#### [Task goal]
Type out the lines below exactly, from the first through the line holding "Then run the", and include no pictures.

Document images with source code
────────────────────

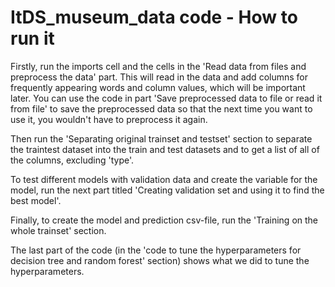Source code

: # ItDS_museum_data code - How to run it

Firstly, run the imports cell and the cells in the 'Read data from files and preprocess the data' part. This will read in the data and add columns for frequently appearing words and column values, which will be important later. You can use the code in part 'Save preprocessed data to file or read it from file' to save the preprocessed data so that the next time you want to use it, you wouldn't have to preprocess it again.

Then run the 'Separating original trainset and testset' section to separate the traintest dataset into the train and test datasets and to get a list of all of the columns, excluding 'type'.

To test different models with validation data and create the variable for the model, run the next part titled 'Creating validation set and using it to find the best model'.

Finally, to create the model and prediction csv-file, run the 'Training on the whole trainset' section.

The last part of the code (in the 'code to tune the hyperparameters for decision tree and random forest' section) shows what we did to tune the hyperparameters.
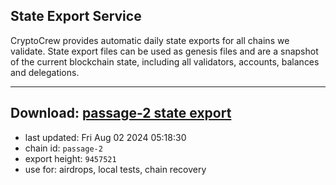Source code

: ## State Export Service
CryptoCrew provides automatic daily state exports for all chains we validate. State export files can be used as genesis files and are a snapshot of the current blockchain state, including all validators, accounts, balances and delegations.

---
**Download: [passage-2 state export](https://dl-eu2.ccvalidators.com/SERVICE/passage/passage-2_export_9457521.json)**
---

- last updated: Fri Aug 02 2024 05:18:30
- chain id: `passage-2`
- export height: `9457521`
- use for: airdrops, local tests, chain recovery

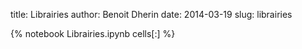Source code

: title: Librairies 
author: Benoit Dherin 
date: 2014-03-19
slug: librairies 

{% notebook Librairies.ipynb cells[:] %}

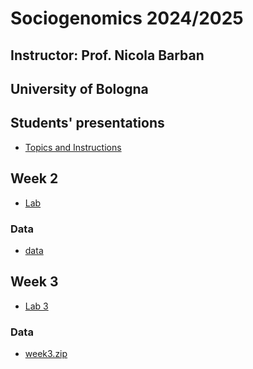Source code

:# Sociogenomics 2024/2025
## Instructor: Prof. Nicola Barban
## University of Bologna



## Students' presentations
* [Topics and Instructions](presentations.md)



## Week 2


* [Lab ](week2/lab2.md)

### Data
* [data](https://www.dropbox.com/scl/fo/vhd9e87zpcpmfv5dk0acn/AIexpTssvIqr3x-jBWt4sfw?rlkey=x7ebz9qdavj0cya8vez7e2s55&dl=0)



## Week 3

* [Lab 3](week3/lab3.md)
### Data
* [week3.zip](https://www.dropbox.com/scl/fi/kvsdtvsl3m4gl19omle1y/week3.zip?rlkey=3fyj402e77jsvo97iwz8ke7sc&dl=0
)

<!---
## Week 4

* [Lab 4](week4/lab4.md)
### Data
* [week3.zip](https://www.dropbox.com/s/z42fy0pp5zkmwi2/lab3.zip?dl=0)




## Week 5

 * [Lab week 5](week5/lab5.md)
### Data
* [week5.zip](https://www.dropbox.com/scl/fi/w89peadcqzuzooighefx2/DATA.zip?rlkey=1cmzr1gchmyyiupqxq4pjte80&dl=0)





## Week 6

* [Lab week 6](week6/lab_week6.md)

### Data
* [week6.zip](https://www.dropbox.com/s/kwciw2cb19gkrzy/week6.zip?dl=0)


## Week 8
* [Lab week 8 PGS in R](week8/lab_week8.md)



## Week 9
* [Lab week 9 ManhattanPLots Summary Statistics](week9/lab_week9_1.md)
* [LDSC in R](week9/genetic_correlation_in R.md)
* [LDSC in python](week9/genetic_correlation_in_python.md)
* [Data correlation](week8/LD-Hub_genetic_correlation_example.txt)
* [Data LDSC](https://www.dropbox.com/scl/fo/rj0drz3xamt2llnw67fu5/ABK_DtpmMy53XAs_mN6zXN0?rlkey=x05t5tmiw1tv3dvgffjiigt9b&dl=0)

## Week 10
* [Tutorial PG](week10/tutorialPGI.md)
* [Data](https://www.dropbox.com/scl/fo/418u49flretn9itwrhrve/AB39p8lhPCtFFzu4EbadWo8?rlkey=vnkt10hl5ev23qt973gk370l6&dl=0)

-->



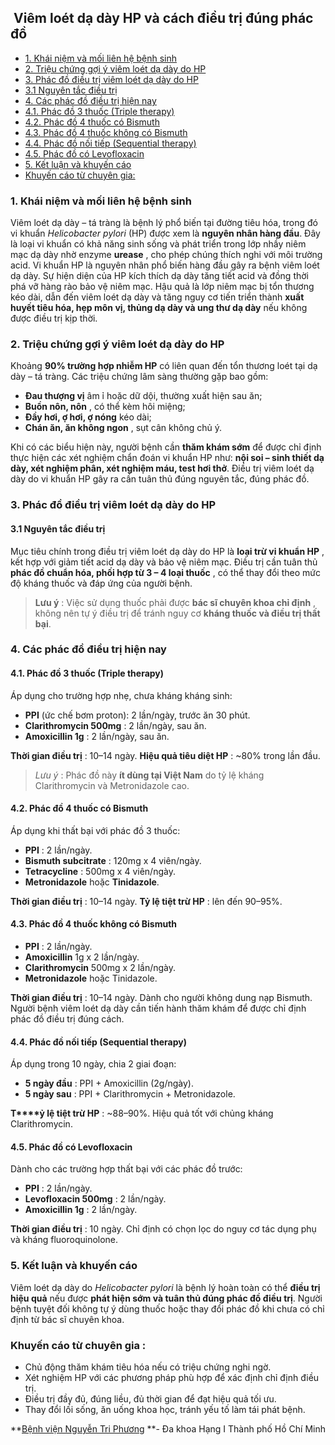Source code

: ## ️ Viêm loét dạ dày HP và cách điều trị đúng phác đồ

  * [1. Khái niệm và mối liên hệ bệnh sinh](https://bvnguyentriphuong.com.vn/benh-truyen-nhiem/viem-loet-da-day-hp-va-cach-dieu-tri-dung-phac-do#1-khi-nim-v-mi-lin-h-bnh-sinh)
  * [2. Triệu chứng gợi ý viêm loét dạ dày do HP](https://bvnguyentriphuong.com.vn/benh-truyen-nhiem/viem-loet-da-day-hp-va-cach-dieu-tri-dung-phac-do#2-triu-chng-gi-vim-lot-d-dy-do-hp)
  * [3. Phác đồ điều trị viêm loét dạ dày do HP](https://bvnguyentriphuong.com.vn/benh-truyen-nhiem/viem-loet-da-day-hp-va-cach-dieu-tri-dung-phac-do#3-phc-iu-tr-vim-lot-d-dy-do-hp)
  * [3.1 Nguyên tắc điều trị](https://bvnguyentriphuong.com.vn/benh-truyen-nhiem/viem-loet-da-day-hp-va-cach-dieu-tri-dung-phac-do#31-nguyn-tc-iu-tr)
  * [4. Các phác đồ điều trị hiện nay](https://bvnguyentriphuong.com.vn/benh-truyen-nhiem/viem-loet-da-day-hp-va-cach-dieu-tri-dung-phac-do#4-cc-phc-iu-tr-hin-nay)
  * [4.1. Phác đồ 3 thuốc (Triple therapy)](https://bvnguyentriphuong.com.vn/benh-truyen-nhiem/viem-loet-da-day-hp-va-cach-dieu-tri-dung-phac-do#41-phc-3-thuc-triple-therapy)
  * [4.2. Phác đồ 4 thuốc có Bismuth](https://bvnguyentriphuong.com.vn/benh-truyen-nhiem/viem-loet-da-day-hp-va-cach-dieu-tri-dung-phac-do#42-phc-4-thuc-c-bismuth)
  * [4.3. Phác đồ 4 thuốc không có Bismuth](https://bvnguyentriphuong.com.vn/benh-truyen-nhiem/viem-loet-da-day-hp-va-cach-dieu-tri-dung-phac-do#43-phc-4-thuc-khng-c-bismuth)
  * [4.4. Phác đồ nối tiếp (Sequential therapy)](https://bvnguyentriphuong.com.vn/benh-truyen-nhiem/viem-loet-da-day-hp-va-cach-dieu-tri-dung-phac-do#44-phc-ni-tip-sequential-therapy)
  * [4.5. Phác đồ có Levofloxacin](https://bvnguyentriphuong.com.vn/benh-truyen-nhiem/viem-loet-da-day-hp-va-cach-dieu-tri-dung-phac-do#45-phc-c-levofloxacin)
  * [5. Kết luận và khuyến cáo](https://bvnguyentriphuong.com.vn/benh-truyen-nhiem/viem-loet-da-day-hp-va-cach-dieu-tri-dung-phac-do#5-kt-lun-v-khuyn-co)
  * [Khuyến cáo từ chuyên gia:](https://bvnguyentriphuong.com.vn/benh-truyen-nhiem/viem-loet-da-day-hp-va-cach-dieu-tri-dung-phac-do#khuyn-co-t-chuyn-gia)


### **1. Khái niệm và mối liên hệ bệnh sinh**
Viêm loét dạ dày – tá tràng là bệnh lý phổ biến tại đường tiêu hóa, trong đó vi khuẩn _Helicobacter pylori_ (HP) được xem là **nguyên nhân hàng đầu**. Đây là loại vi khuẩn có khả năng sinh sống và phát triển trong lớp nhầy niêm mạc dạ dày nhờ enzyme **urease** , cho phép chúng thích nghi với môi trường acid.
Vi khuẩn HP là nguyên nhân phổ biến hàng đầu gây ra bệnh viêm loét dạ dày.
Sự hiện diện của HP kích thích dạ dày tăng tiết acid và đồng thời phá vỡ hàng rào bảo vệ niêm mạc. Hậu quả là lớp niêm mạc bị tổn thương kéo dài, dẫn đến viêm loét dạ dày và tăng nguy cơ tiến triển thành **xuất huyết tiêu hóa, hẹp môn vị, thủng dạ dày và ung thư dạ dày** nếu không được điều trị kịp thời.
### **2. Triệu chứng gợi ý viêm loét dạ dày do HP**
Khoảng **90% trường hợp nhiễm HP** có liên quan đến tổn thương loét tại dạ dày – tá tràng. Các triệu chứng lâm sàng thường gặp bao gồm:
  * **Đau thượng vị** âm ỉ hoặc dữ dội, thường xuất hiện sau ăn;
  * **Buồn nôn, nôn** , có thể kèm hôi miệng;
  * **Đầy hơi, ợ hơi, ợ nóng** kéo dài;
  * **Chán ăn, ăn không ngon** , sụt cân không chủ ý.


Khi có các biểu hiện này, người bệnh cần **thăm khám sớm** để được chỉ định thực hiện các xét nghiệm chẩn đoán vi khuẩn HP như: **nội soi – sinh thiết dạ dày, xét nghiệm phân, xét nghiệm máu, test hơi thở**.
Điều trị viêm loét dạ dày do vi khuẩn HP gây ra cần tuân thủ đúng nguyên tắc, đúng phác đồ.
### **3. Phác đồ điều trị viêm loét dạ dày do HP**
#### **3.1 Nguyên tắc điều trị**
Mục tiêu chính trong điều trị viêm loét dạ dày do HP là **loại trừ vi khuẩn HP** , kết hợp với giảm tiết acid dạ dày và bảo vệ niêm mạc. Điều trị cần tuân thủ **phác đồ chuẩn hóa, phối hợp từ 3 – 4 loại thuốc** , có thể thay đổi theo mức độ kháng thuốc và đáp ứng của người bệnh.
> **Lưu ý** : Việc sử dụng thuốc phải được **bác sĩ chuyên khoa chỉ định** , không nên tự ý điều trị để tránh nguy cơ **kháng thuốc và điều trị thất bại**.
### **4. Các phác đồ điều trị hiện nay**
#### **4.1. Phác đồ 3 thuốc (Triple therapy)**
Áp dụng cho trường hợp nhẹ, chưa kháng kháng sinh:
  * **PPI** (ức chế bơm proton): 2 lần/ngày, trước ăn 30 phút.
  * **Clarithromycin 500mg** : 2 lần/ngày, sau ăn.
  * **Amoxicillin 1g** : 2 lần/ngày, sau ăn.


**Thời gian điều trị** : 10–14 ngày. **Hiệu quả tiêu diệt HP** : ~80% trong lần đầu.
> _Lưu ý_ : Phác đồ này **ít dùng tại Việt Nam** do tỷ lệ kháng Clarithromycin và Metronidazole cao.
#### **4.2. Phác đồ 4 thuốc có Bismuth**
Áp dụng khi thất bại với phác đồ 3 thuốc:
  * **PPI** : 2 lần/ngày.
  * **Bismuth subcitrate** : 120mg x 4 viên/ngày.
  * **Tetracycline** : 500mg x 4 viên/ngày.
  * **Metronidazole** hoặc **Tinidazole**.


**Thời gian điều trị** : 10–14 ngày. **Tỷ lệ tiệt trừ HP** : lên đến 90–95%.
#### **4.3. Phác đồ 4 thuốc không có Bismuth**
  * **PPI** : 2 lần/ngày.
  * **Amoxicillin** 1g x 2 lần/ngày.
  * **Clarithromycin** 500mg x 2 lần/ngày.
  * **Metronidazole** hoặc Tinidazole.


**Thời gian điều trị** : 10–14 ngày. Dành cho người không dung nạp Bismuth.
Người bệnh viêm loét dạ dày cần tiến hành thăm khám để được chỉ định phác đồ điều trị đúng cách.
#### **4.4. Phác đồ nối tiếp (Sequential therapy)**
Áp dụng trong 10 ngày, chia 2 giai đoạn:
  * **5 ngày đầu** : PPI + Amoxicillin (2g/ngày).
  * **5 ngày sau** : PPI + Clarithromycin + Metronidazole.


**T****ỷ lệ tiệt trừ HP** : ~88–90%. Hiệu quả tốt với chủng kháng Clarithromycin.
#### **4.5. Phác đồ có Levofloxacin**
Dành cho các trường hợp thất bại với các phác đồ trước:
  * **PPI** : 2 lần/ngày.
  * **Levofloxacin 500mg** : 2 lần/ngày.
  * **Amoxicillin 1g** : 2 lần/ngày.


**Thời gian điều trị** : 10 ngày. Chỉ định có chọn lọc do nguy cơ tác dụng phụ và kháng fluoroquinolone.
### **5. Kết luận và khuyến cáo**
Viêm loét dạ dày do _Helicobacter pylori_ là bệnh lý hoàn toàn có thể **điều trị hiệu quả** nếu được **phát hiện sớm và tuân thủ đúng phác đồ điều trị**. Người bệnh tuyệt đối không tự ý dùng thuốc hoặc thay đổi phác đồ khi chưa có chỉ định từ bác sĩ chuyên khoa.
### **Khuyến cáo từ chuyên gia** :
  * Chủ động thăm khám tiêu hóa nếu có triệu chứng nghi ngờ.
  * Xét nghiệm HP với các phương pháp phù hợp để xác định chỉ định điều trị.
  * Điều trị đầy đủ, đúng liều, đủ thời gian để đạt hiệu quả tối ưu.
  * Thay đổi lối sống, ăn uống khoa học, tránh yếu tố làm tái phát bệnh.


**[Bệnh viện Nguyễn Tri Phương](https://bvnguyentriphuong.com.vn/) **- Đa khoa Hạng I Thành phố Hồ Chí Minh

────────────────────

#### [Finished task]
Source code

: # ItDS_museum_data code - How to run it

Firstly, run the imports cell and the cells in the 'Read data from files and preprocess the data' part. This will read in the data and add columns for frequently appearing words and column values, which will be important later. You can use the code in part 'Save preprocessed data to file or read it from file' to save the preprocessed data so that the next time you want to use it, you wouldn't have to preprocess it again.

Then run the 'Separating original trainset and testset' section to separate the traintest dataset into the train and test datasets and to get a list of all of the columns, excluding 'type'.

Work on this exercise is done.